------ Input for this task
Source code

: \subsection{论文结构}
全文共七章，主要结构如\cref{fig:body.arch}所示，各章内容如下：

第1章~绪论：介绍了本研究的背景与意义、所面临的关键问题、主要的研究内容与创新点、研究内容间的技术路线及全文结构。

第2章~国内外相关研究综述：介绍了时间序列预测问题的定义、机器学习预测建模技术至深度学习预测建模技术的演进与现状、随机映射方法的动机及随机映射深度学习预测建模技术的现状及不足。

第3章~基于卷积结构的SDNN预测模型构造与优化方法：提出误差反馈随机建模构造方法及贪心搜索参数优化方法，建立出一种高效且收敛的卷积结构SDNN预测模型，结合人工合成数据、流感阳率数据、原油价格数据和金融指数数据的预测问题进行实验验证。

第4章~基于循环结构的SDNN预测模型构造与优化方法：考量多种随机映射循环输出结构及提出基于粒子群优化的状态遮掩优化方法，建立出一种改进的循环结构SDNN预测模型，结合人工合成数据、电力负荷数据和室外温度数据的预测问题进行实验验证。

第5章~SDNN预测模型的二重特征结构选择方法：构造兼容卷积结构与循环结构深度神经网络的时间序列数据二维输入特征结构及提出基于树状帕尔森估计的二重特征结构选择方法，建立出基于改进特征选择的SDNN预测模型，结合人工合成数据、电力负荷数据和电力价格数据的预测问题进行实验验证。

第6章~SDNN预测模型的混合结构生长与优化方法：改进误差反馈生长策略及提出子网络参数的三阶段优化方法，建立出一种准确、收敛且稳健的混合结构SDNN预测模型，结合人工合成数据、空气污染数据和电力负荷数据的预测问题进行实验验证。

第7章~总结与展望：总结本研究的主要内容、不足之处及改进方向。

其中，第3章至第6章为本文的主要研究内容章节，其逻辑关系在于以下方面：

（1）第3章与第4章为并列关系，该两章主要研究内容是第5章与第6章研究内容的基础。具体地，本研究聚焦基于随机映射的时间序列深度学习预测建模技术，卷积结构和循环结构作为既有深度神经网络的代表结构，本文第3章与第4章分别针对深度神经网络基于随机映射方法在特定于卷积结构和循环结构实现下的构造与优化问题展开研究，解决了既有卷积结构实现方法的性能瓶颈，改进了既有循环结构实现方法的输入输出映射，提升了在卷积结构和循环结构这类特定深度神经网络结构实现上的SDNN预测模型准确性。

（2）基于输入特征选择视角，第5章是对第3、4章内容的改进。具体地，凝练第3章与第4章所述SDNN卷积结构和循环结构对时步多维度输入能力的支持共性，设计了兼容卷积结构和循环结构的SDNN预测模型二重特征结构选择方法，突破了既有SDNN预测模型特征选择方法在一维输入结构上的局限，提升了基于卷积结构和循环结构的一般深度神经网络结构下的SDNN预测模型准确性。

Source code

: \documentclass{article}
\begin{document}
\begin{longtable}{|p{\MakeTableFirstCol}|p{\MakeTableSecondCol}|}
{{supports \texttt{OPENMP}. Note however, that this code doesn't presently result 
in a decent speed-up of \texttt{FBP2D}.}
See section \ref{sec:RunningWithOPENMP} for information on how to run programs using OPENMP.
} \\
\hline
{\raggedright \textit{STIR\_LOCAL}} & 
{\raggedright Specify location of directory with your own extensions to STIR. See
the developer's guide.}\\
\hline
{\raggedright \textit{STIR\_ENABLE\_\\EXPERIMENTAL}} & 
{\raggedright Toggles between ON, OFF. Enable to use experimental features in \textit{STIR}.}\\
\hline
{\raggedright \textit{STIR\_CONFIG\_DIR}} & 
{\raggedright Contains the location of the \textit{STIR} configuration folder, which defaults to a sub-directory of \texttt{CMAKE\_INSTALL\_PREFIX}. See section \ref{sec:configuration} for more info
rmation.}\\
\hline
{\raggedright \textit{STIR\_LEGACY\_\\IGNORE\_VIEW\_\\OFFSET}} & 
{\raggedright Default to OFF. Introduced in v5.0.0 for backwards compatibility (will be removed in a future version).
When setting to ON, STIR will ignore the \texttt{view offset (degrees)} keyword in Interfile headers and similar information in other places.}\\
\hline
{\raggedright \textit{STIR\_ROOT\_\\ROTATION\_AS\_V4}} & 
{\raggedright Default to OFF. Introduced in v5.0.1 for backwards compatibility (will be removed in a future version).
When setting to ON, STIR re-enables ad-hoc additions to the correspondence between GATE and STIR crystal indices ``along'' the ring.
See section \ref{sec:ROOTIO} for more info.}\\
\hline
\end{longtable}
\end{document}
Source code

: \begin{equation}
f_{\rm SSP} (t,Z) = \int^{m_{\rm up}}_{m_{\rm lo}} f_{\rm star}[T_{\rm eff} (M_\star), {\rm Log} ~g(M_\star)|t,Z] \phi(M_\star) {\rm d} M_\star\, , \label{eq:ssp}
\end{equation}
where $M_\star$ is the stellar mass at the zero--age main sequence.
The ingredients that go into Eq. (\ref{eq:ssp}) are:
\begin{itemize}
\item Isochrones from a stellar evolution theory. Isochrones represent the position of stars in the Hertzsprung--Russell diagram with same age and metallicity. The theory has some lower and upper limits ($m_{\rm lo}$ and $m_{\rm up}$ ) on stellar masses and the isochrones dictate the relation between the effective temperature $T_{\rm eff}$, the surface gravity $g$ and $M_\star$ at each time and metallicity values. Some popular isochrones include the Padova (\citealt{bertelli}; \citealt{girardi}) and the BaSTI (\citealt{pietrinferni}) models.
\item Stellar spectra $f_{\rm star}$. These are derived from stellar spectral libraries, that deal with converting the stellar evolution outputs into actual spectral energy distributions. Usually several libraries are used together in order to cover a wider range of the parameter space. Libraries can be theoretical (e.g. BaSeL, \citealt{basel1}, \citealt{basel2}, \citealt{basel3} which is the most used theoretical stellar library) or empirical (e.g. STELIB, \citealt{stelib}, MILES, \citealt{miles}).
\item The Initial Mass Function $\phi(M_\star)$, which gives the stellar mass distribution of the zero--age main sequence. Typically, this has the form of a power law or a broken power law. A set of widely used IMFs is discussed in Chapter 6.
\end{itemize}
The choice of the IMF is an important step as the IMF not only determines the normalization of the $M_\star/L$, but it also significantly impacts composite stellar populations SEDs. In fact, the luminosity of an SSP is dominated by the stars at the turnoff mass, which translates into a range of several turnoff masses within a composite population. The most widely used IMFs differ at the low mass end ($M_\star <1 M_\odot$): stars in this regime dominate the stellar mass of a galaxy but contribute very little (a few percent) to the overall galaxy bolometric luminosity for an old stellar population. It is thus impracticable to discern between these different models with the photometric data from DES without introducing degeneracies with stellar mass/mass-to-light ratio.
------------
What is needed here is an exact copy of all the entries.

* **Problem solution**:
Source code

: \subsection{论文结构}
全文共七章，主要结构如\cref{fig:body.arch}所示，各章内容如下：

第1章~绪论：介绍了本研究的背景与意义、所面临的关键问题、主要的研究内容与创新点、研究内容间的技术路线及全文结构。

第2章~国内外相关研究综述：介绍了时间序列预测问题的定义、机器学习预测建模技术至深度学习预测建模技术的演进与现状、随机映射方法的动机及随机映射深度学习预测建模技术的现状及不足。

第3章~基于卷积结构的SDNN预测模型构造与优化方法：提出误差反馈随机建模构造方法及贪心搜索参数优化方法，建立出一种高效且收敛的卷积结构SDNN预测模型，结合人工合成数据、流感阳率数据、原油价格数据和金融指数数据的预测问题进行实验验证。

第4章~基于循环结构的SDNN预测模型构造与优化方法：考量多种随机映射循环输出结构及提出基于粒子群优化的状态遮掩优化方法，建立出一种改进的循环结构SDNN预测模型，结合人工合成数据、电力负荷数据和室外温度数据的预测问题进行实验验证。

第5章~SDNN预测模型的二重特征结构选择方法：构造兼容卷积结构与循环结构深度神经网络的时间序列数据二维输入特征结构及提出基于树状帕尔森估计的二重特征结构选择方法，建立出基于改进特征选择的SDNN预测模型，结合人工合成数据、电力负荷数据和电力价格数据的预测问题进行实验验证。

第6章~SDNN预测模型的混合结构生长与优化方法：改进误差反馈生长策略及提出子网络参数的三阶段优化方法，建立出一种准确、收敛且稳健的混合结构SDNN预测模型，结合人工合成数据、空气污染数据和电力负荷数据的预测问题进行实验验证。

第7章~总结与展望：总结本研究的主要内容、不足之处及改进方向。

其中，第3章至第6章为本文的主要研究内容章节，其逻辑关系在于以下方面：

（1）第3章与第4章为并列关系，该两章主要研究内容是第5章与第6章研究内容的基础。具体地，本研究聚焦基于随机映射的时间序列深度学习预测建模技术，卷积结构和循环结构作为既有深度神经网络的代表结构，本文第3章与第4章分别针对深度神经网络基于随机映射方法在特定于卷积结构和循环结构实现下的构造与优化问题展开研究，解决了既有卷积结构实现方法的性能瓶颈，改进了既有循环结构实现方法的输入输出映射，提升了在卷积结构和循环结构这类特定深度神经网络结构实现上的SDNN预测模型准确性。

（2）基于输入特征选择视角，第5章是对第3、4章内容的改进。具体地，凝练第3章与第4章所述SDNN卷积结构和循环结构对时步多维度输入能力的支持共性，设计了兼容卷积结构和循环结构的SDNN预测模型二重特征结构选择方法，突破了既有SDNN预测模型特征选择方法在一维输入结构上的局限，提升了基于卷积结构和循环结构的一般深度神经网络结构下的SDNN预测模型准确性。

Source code

: \documentclass{article}
\begin{document}
\begin{longtable}{|p{\MakeTableFirstCol}|p{\MakeTableSecondCol}|}
{{supports \texttt{OPENMP}. Note however, that this code doesn't presently result 
in a decent speed-up of \texttt{FBP2D}.}
See section \ref{sec:RunningWithOPENMP} for information on how to run programs using OPENMP.
} \\
\hline
{\raggedright \textit{STIR\_LOCAL}} & 
{\raggedright Specify location of directory with your own extensions to STIR. See
the developer's guide.}\\
\hline
{\raggedright \textit{STIR\_ENABLE\_\\EXPERIMENTAL}} & 
{\raggedright Toggles between ON, OFF. Enable to use experimental features in \textit{STIR}.}\\
\hline
{\raggedright \textit{STIR\_CONFIG\_DIR}} & 
{\raggedright Contains the location of the \textit{STIR} configuration folder, which defaults to a sub-directory of \texttt{CMAKE\_INSTALL\_PREFIX}. See section \ref{sec:configuration} for more info
rmation.}\\
\hline
{\raggedright \textit{STIR\_LEGACY\_\\IGNORE\_VIEW\_\\OFFSET}} & 
{\raggedright Default to OFF. Introduced in v5.0.0 for backwards compatibility (will be removed in a future version).
When setting to ON, STIR will ignore the \texttt{view offset (degrees)} keyword in Interfile headers and similar information in other places.}\\
\hline
{\raggedright \textit{STIR\_ROOT\_\\ROTATION\_AS\_V4}} & 
{\raggedright Default to OFF. Introduced in v5.0.1 for backwards compatibility (will be removed in a future version).
When setting to ON, STIR re-enables ad-hoc additions to the correspondence between GATE and STIR crystal indices ``along'' the ring.
See section \ref{sec:ROOTIO} for more info.}\\
\hline
\end{longtable}
\end{document}
Source code

: \begin{equation}
f_{\rm SSP} (t,Z) = \int^{m_{\rm up}}_{m_{\rm lo}} f_{\rm star}[T_{\rm eff} (M_\star), {\rm Log} ~g(M_\star)|t,Z] \phi(M_\star) {\rm d} M_\star\, , \label{eq:ssp}
\end{equation}
where $M_\star$ is the stellar mass at the zero--age main sequence.
The ingredients that go into Eq. (\ref{eq:ssp}) are:
\begin{itemize}
\item Isochrones from a stellar evolution theory. Isochrones represent the position of stars in the Hertzsprung--Russell diagram with same age and metallicity. The theory has some lower and upper limits ($m_{\rm lo}$ and $m_{\rm up}$ ) on stellar masses and the isochrones dictate the relation between the effective temperature $T_{\rm eff}$, the surface gravity $g$ and $M_\star$ at each time and metallicity values. Some popular isochrones include the Padova (\citealt{bertelli}; \citealt{girardi}) and the BaSTI (\citealt{pietrinferni}) models.
\item Stellar spectra $f_{\rm star}$. These are derived from stellar spectral libraries, that deal with converting the stellar evolution outputs into actual spectral energy distributions. Usually several libraries are used together in order to cover a wider range of the parameter space. Libraries can be theoretical (e.g. BaSeL, \citealt{basel1}, \citealt{basel2}, \citealt{basel3} which is the most used theoretical stellar library) or empirical (e.g. STELIB, \citealt{stelib}, MILES, \citealt{miles}).
\item The Initial Mass Function $\phi(M_\star)$, which gives the stellar mass distribution of the zero--age main sequence. Typically, this has the form of a power law or a broken power law. A set of widely used IMFs is discussed in Chapter 6.
\end{itemize}
The choice of the IMF is an important step as the IMF not only determines the normalization of the $M_\star/L$, but it also significantly impacts composite stellar populations SEDs. In fact, the luminosity of an SSP is dominated by the stars at the turnoff mass, which translates into a range of several turnoff masses within a composite population. The most widely used IMFs differ at the low mass end ($M_\star <1 M_\odot$): stars in this regime dominate the stellar mass of a galaxy but contribute very little (a few percent) to the overall galaxy bolometric luminosity for an old stellar population. It is thus impracticable to discern between these different models with the photometric data from DES without introducing degeneracies with stellar mass/mass-to-light ratio.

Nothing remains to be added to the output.